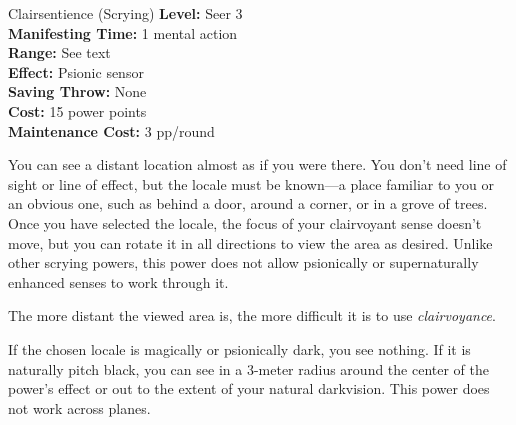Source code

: {Clairsentience (Scrying)}
{
	\textbf{Level:}
	Seer 3\\
	\textbf{Manifesting Time:}
	1 mental action\\
	\textbf{Range:}
	See text\\
	\textbf{Effect:}
	Psionic sensor\\
	\textbf{Saving Throw:}
	None\\
	\textbf{Cost:}
	15 power points\\
	\textbf{Maintenance Cost:}
	3 pp/round\\
}
{
	You can see a distant location almost as if you were there. You don't need line of sight or line of effect, but the locale must be known---a place familiar to you or an obvious one, such as behind a door, around a corner, or in a grove of trees. Once you have selected the locale, the focus of your clairvoyant sense doesn't move, but you can rotate it in all directions to view the area as desired. Unlike other scrying powers, this power does not allow psionically or supernaturally enhanced senses to work through it.

	The more distant the viewed area is, the more difficult it is to use \emph{clairvoyance}.


	If the chosen locale is magically or psionically dark, you see nothing. If it is naturally pitch black, you can see in a 3-meter radius around the center of the power's effect or out to the extent of your natural darkvision. This power does not work across planes. 
}
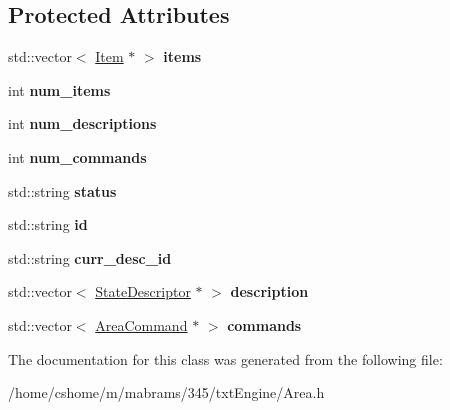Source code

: \subsection*{Protected Attributes}
\begin{DoxyCompactItemize}
\item 
\hypertarget{class_area_a8fcfd7b9f54f722a6bf8c68ac26ea4f6}{
std::vector$<$ \hyperlink{class_item}{Item} $\ast$ $>$ {\bfseries items}}
\label{class_area_a8fcfd7b9f54f722a6bf8c68ac26ea4f6}

\item 
\hypertarget{class_area_a29d6271cf822fe3c7865e249643b0728}{
int {\bfseries num\_\-items}}
\label{class_area_a29d6271cf822fe3c7865e249643b0728}

\item 
\hypertarget{class_area_a4ec123111d0eb0346cc3fa55ee7328e9}{
int {\bfseries num\_\-descriptions}}
\label{class_area_a4ec123111d0eb0346cc3fa55ee7328e9}

\item 
\hypertarget{class_area_a698aec5d64c6990033fd3b029c40c117}{
int {\bfseries num\_\-commands}}
\label{class_area_a698aec5d64c6990033fd3b029c40c117}

\item 
\hypertarget{class_area_ab5b23c6cefb5ff678f5544d7b5900b7b}{
std::string {\bfseries status}}
\label{class_area_ab5b23c6cefb5ff678f5544d7b5900b7b}

\item 
\hypertarget{class_area_a71dbaaeab0c2f2d0ba296593e59b22ce}{
std::string {\bfseries id}}
\label{class_area_a71dbaaeab0c2f2d0ba296593e59b22ce}

\item 
\hypertarget{class_area_a21fb316841238b230f351620ec97e3a6}{
std::string {\bfseries curr\_\-desc\_\-id}}
\label{class_area_a21fb316841238b230f351620ec97e3a6}

\item 
\hypertarget{class_area_af699bd40b15954f8403309672f01d44b}{
std::vector$<$ \hyperlink{class_state_descriptor}{StateDescriptor} $\ast$ $>$ {\bfseries description}}
\label{class_area_af699bd40b15954f8403309672f01d44b}

\item 
\hypertarget{class_area_a5679c7f10791af2545d6853cf0f31ce1}{
std::vector$<$ \hyperlink{class_area_command}{AreaCommand} $\ast$ $>$ {\bfseries commands}}
\label{class_area_a5679c7f10791af2545d6853cf0f31ce1}

\end{DoxyCompactItemize}


The documentation for this class was generated from the following file:\begin{DoxyCompactItemize}
\item 
/home/cshome/m/mabrams/345/txtEngine/Area.h\end{DoxyCompactItemize}

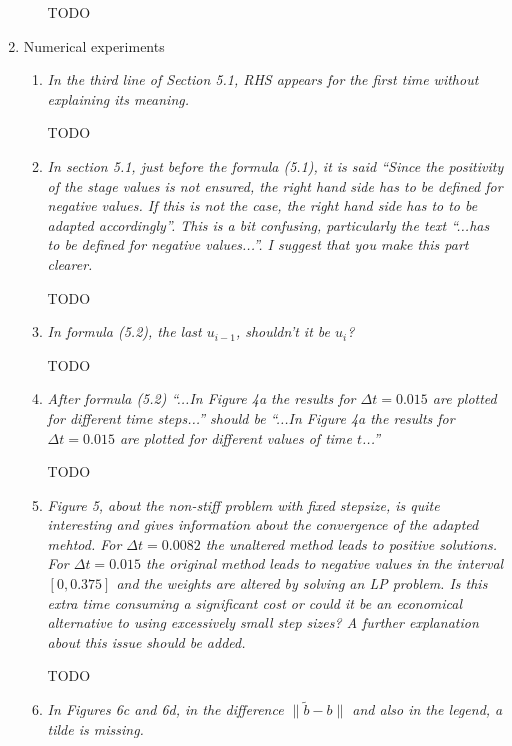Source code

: \documentclass[11pt]{letter}
\newcommand{\revA}[1]{{\color{red}#1}}
\begin{document}
\begin{letter}{}
\begin{enumerate}[label=\arabic*.]
\begin{enumerate}[label=\alph*)]
    \revA{TODO} %
  \end{enumerate}


  \item Numerical experiments
  \begin{enumerate}[label=\alph*)]
    \item \emph{%
    In the third line of Section 5.1, RHS appears for the first time without
    explaining its meaning.
    }

    \revA{TODO} %


    \item \emph{%
    In section 5.1, just before the formula (5.1), it is said ``Since the
    positivity of the stage values is not ensured, the right hand side has to be
    defined for negative values. If this is not the case, the right hand side
    has to to be adapted accordingly''. This is a bit confusing, particularly
    the text ``...has to be defined for negative values...''. I suggest that
    you make this part clearer.
    }

    \revA{TODO} %


    \item \emph{%
    In formula (5.2), the last $u_{i-1}$, shouldn’t it be $u_i$?
    }

    \revA{TODO} %


    \item \emph{%
    After formula (5.2) ``...In Figure 4a the results for $\Delta t = 0.015$
    are plotted for different time steps...'' should be ``...In Figure 4a the
    results for $\Delta t = 0.015$ are plotted for different values of time $t$...''
    }

    \revA{TODO} %


    \item \emph{%
    Figure 5, about the non-stiff problem with fixed stepsize, is quite interesting
    and gives information about the convergence of the adapted mehtod. For
    $\Delta t = 0.0082$ the unaltered method leads to positive solutions. For
    $\Delta t = 0.015$ the original method leads to negative values in the
    interval $[0, 0.375]$ and the weights are altered by solving an LP problem.
    Is this extra time consuming a significant cost or could it be an economical
    alternative to using excessively small step sizes? A further explanation
    about this issue should be added.
    }

    \revA{TODO} %


    \item \emph{%
    In Figures 6c and 6d, in the difference $\| \tilde b - b \|$ and also in the
    legend, a tilde is missing.
    }


\end{enumerate}
\end{enumerate}
\end{letter}
\end{document}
::::
*What is being asked*
Lines from the records above that hold "negative" are the ones to list.

*Task output*
    defined for negative values. If this is not the case, the right hand side
    the text ``...has to be defined for negative values...''. I suggest that
    $\Delta t = 0.015$ the original method leads to negative values in the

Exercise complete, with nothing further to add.